Dmitry Bortnyansky - author famous operas Falcon, Creon, Alcides, Quintus Fabius (three of them staged on the Italian stage), instrumental works and more than a hundred choral concerts, which brought him worldwide recognition.

Painting and architecture are also intensively developing. At that time, such masters of church painting as Iov Kondzelevich, Ivan Rutkovich, portrait painters Vladimir Borovikovsky, Dmitry Levitsky, engravers brothers Alexander and Leonty Tarasovichi, Grigory Levitsky worked.

Literature

Shortly before the announcement of the Union of Brest, an active controversy began between Catholic and Orthodox church leaders, which only escalated after the union of 1596. The first significant polemical work was Gerasim Smotrytsky's treatise "The Key of the Kingdom of Heaven" (1587), which was a response to the Jesuit Peter Skarga's book "On the Unity of the Church of God." Polemized with the Roman Catholic priests and Vasily Ostrozhsky in his "Book" (1588) and Stefan Zizaniyu "Kazan St. Cyril ... "(1596). In the "Apocrisis" (1598) by Christopher Philaletos, real reasons the emergence of a union, which was both politically and economically beneficial to the Vatican, the Polish king and the gentry. The author demonstrated rhetorical and journalistic skills.

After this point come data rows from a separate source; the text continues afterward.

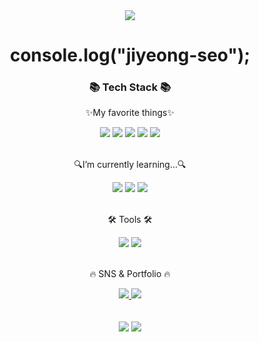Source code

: <div align=center>
	<img src="https://capsule-render.vercel.app/api?type=waving&color=auto&height=200&section=header&text=Jiyoung%20Github!&fontSize=80" /> 
</div>
<div align=center>
  <h1>console.log("jiyeong-seo");</h1> 
	<h3>📚 Tech Stack 📚</h3>
	<p>✨My favorite things✨</p>
</div>
<div align="center">
	<img src="https://img.shields.io/badge/React-007396?style=flat&logo=Conda-Forge&logoColor=white" />
	<img src="https://img.shields.io/badge/HTML5-E34F26?style=flat&logo=HTML5&logoColor=white" />
	<img src="https://img.shields.io/badge/CSS3-1572B6?style=flat&logo=CSS3&logoColor=white" />
	<img src="https://img.shields.io/badge/JavaScript-F7DF1E?style=flat&logo=JavaScript&logoColor=white" />
	<img src="https://img.shields.io/badge/Bootstrap-7952B3?style=flat&logo=Bootstrap&logoColor=white" />
</div>
<br>
<div align=center>
	<p>🔍I’m currently learning...🔍</p>
</div>
<div align="center">
  <img src="https://img.shields.io/badge/TypeScript-6DB33F?style=flat&logo=Spring&logoColor=white" />
	<img src="https://img.shields.io/badge/Next.js-7952B3?style=flat&logo=Bootstrap&logoColor=white" />
  <img src="https://img.shields.io/badge/jQuery-0769AD?style=flat&logo=jQuery&logoColor=white" />
</div>
<br>
<div align=center>
	<p>🛠 Tools 🛠</p>
</div>
<div align=center>
	<img src="https://img.shields.io/badge/GitHub-181717?style=flat&logo=GitHub&logoColor=white" />
	<img src="https://img.shields.io/badge/Visual%20Studio%20Code-007ACC?style=flat&logo=VisualStudioCode&logoColor=white" />
</div>
<br>
<div align=center>
	<p>🔥 SNS & Portfolio 🔥</p>
</div>
<div align=center>
	<a href="mailto:jen.jyseo@gmail.com">
		<img src="https://img.shields.io/badge/Mail-30B980?style=flat&logo=Gmail&logoColor=white" />
	</a>
	<a href="https://www.notion.so/developer-dreamtree-ji-young/72d2677360d8445f9d7721947c1828ef?v=7ae219e7db9145ef9d11cc023ed9cf22?v=7ae219e7db9145ef9d11cc023ed9cf22">
        <img src="https://img.shields.io/badge/Notion-000000?style=flat&logo=Notion&logoColor=white" />
	</a>
	<br>
</div>

<br>

<div align=center>
	<br>
<img src="https://github-readme-stats.vercel.app/api/top-langs/?username=jiyeong-seo&layout=compact">
<img src="https://github-readme-stats.vercel.app/api?username=jiyeong-seo&show_icons=true">

<!-- ![Jiyoung's GitHub Contributor stats](https://github-contributor-stats.vercel.app/api?username=jiyeong-seo) -->
<br>
<br>
</div>
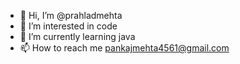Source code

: - 👋 Hi, I’m @prahladmehta
- 👀 I’m interested in code
- 🌱 I’m currently learning java
- 📫 How to reach me pankajmehta4561@gmail.com

<!---
prahladmehta/prahladmehta is a ✨ special ✨ repository because its `README.md` (this file) appears on your GitHub profile.
You can click the Preview link to take a look at your changes.
--->
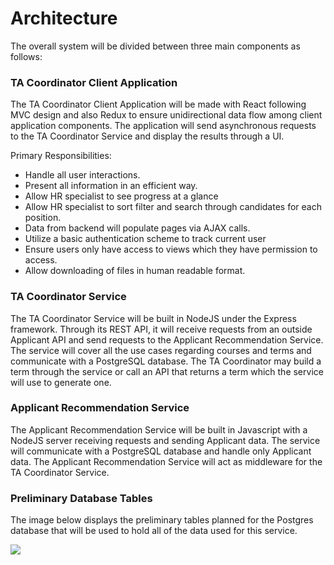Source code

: # Architecture

The overall system will be divided between three main components as follows:

### TA Coordinator Client Application

The TA Coordinator Client Application will be made with React following MVC design and also Redux to ensure unidirectional data flow among client application components. The application will send asynchronous requests to the TA Coordinator Service and display the results through a UI.

Primary Responsibilities:
- Handle all user interactions.
- Present all information in an efficient way.
- Allow HR specialist to see progress at a glance
- Allow HR specialist to sort filter and search through candidates for each position.
- Data from backend will populate pages via AJAX calls.
- Utilize a basic authentication scheme to track current user
- Ensure users only have access to views which they have permission to access.
- Allow downloading of files in human readable format.

### TA Coordinator Service

The TA Coordinator Service will be built in NodeJS under the Express framework. Through its REST API, it will receive requests from an outside Applicant API and send requests to the Applicant Recommendation Service. The service will cover all the use cases regarding courses and terms and communicate with a PostgreSQL database. The TA Coordinator may build a term through the service or call an API that returns a term which the service will use to generate one.

### Applicant Recommendation Service

The Applicant Recommendation Service will be built in Javascript with a NodeJS server receiving requests and sending Applicant data. The service will communicate with a PostgreSQL database and handle only Applicant data. The Applicant Recommendation Service will act as middleware for the TA Coordinator Service.

### Preliminary Database Tables

The image below displays the preliminary tables planned for the Postgres database that will be used to hold all of the data used for this service.

![](https://lh3.googleusercontent.com/Ol51IvmIt-VsjMZ3voLjrjObrVcBmAfbSpcww65HMKz4V4AQgym5jeaYmRblOG3lPm5gGX_UVz337GUH3RgNUBTdMGa-NZTAl66bvlqUOQcDh4Ad5vWuSFgNpD-33rNy1zre=w696-h900-no)
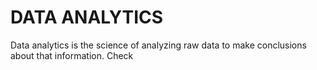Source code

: # DATA ANALYTICS

Data analytics is the science of analyzing raw data to make conclusions about that information.
Check 
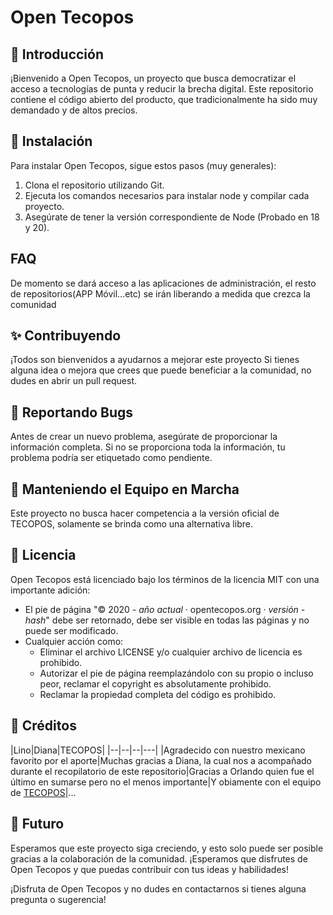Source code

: # Open Tecopos

## 📖 Introducción

¡Bienvenido a Open Tecopos, un proyecto que busca democratizar el acceso a tecnologías de punta y reducir la brecha digital. Este repositorio contiene el código abierto del  producto, que tradicionalmente ha sido muy demandado y de altos precios.

## 💾 Instalación

Para instalar Open Tecopos, sigue estos pasos (muy generales):

1. Clona el repositorio utilizando Git.
2. Ejecuta los comandos necesarios para instalar node y compilar cada proyecto.
3. Asegúrate de tener la versión correspondiente de Node (Probado en 18 y 20).
## FAQ
De momento se dará acceso a las aplicaciones de administración, el resto de repositorios(APP Móvil...etc) se irán liberando a medida que crezca la comunidad
## ✨ Contribuyendo

¡Todos son bienvenidos a ayudarnos a mejorar este proyecto Si tienes alguna idea o mejora que crees que puede beneficiar a la comunidad, no dudes en abrir un pull request.

## 🐛 Reportando Bugs

Antes de crear un nuevo problema, asegúrate de proporcionar la información completa. Si no se proporciona toda la información, tu problema podría ser etiquetado como pendiente.

## 🏃 Manteniendo el Equipo en Marcha

Este proyecto no busca hacer competencia a la versión oficial de TECOPOS, solamente se brinda como una alternativa libre.

## 📄 Licencia

Open Tecopos está licenciado bajo los términos de la licencia MIT con una importante adición:

- El pie de página "© 2020 - *año actual* · opentecopos.org · *versión* - *hash*" debe ser retornado, debe ser visible en todas las páginas y no puede ser modificado.
- Cualquier acción como:
  - Eliminar el archivo LICENSE y/o cualquier archivo de licencia es prohibido.
  - Autorizar el pie de página reemplazándolo con su propio o incluso peor, reclamar el copyright es absolutamente prohibido.
  - Reclamar la propiedad completa del código es prohibido.

## 🙏 Créditos

|Lino|Diana|TECOPOS|
|--|--|--|---|
|Agradecido con nuestro mexicano favorito por el aporte|Muchas gracias a Diana, la cual nos a acompañado durante el recopilatorio de este repositorio|Gracias a Orlando quien fue el último en sumarse pero no el menos importante|Y obiamente con el equipo de [TECOPOS](https://www.tecopos.com/)|...

## 📄 Futuro

Esperamos que este proyecto siga creciendo, y esto solo puede ser posible gracias a la colaboración de la comunidad. ¡Esperamos que disfrutes de Open Tecopos y que puedas contribuir con tus ideas y habilidades!

¡Disfruta de Open Tecopos y no dudes en contactarnos si tienes alguna pregunta o sugerencia!
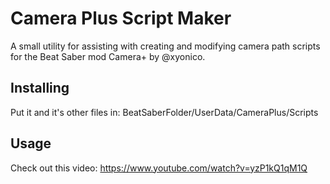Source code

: # Camera Plus Script Maker
A small utility for assisting with creating and modifying camera path scripts for the Beat Saber mod Camera+ by @xyonico.


## Installing
Put it and it's other files in: BeatSaberFolder/UserData/CameraPlus/Scripts

## Usage
Check out this video: https://www.youtube.com/watch?v=yzP1kQ1qM1Q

Although religion was the basis of the controversy, the authors also violated important social issues. A striking example of this is the polemical treatise of Zakhary Kopistensky "Palinodiya, or the Book of Defense" (1622), in which the author defended Ukraine's right to independence. Among the outstanding Ukrainian polemicists, one should also mention Petro Mohyla, Meletiy Smotrytsky, Ivan Galyatovsky and Ivan Vishensky.

The multifaceted and complex processes of the origin of peoples and cultures constantly attract the attention of researchers of various years. The centuries-old history of the Ukrainian nation made it possible to create its own cultural heritage and make a significant contribution to

Origins. Trypillia culture

The history of Ukrainian culture dates back to the 4th millennium BC. e. It was to this time that scientists attribute the flourishing. The first inhabitants of Ukrainian lands were farmers and cattle breeders. They cultivated the land, cultivated and engaged in various crafts.

Trypillians lived in fairly large cities, the number of which was about 10 thousand inhabitants. They worshiped their own gods, kept their own calendar, regularly observed the movement of celestial bodies.

Ukraine between old and new era

The Cimmerians settled the territory of modern Ukraine in the 9th-7th centuries. BC. the tribe did not have a developed culture, leaving behind many reminders. Pottery and copper products of the Cimmerians, which have survived to this day, amaze even sophisticated connoisseurs with the subtlety of work and the elegance of decoration.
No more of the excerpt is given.